3.4.2 Secular pantheism
Exotic animals had always been prized possessions, and it was commonplace to promote the artificial preservation of ornamental or unfamiliar creatures or the cherishing of exotic animals, particularly birds, for amusement and display. More novel, however, was the growth of inhibitions about eliminating any wild animal, whether ornamental or not.
'We dispute in [the] schools,' wrote John Bulwer in 1653, 'whether, if it were possible for man to do so, it were lawful for him to destroy any one species of God's creatures, though it were but the species of toads and spiders, because this were taking away one link of God's chain, one note of his harmony.'
The continuation of every species was surely part of the divine plan.
The modern idea of the balance of nature thus had a theological basis before it gained a scientific one. It was belief in the perfection of God's design which preceded and underpinned the concept of the ecological chain, any link of which it would be dangerous to remove. The argument for design contained a strong conservationist implication, for it taught that even the most apparently noxious species served some indispensable human purpose. In the eighteenth century most scientists and theologians accordingly maintained that all created species had a necessary part to play in the economy of nature.   At the same time some of them had become increasingly aware that man's persecution really could eliminate individual species, a possibility which earlier generations had always denied.

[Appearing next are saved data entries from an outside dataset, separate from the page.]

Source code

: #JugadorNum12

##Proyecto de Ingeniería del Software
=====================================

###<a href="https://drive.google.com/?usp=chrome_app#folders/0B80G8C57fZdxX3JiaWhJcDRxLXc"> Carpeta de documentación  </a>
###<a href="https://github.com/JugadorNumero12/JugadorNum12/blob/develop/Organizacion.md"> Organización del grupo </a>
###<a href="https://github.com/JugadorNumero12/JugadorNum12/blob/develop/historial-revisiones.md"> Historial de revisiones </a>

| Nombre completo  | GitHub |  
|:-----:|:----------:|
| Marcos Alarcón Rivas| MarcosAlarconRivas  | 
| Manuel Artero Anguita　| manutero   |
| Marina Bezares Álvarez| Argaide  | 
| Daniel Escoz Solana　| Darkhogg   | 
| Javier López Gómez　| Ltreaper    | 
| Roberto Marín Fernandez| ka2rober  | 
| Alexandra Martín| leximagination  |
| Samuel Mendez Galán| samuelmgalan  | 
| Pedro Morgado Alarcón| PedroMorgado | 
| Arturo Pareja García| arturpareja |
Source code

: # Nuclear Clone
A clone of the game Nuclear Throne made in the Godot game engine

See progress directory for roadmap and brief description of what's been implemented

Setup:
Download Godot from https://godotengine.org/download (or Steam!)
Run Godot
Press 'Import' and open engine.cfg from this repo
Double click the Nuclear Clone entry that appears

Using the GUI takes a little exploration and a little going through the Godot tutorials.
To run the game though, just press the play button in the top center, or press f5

A mixture of theology and utility thus lay behind this kind of secular pantheism associated with an increasing feeling that wild creatures ought, within limits, to be preserved. When the movement to protect wild birds gathered force in the nineteenth century it would lay much emphasis on the indispensable functions (eating grubs and keeping down insects and other vermin) performed even by those species thought most pernicious. Jays, magpies, bullfinches and ants were all useful in their different ways and it was therefore wrong to kill  them. As the Somersetshire adage had it, 'If it were not for the Robin-Riddick and the Cutty-Wren, a spider would overcome a man.' In keeping with this view Lord Erskine wrote in his poem of 1818, The Farmer's Vision:
Instant this solemn oath I took
No hand shall rise against a rook.
When sea-birds gained legislative protection in 1869 it was argued that they were necessary to guide sailors and to show the fishermen where the herrings were.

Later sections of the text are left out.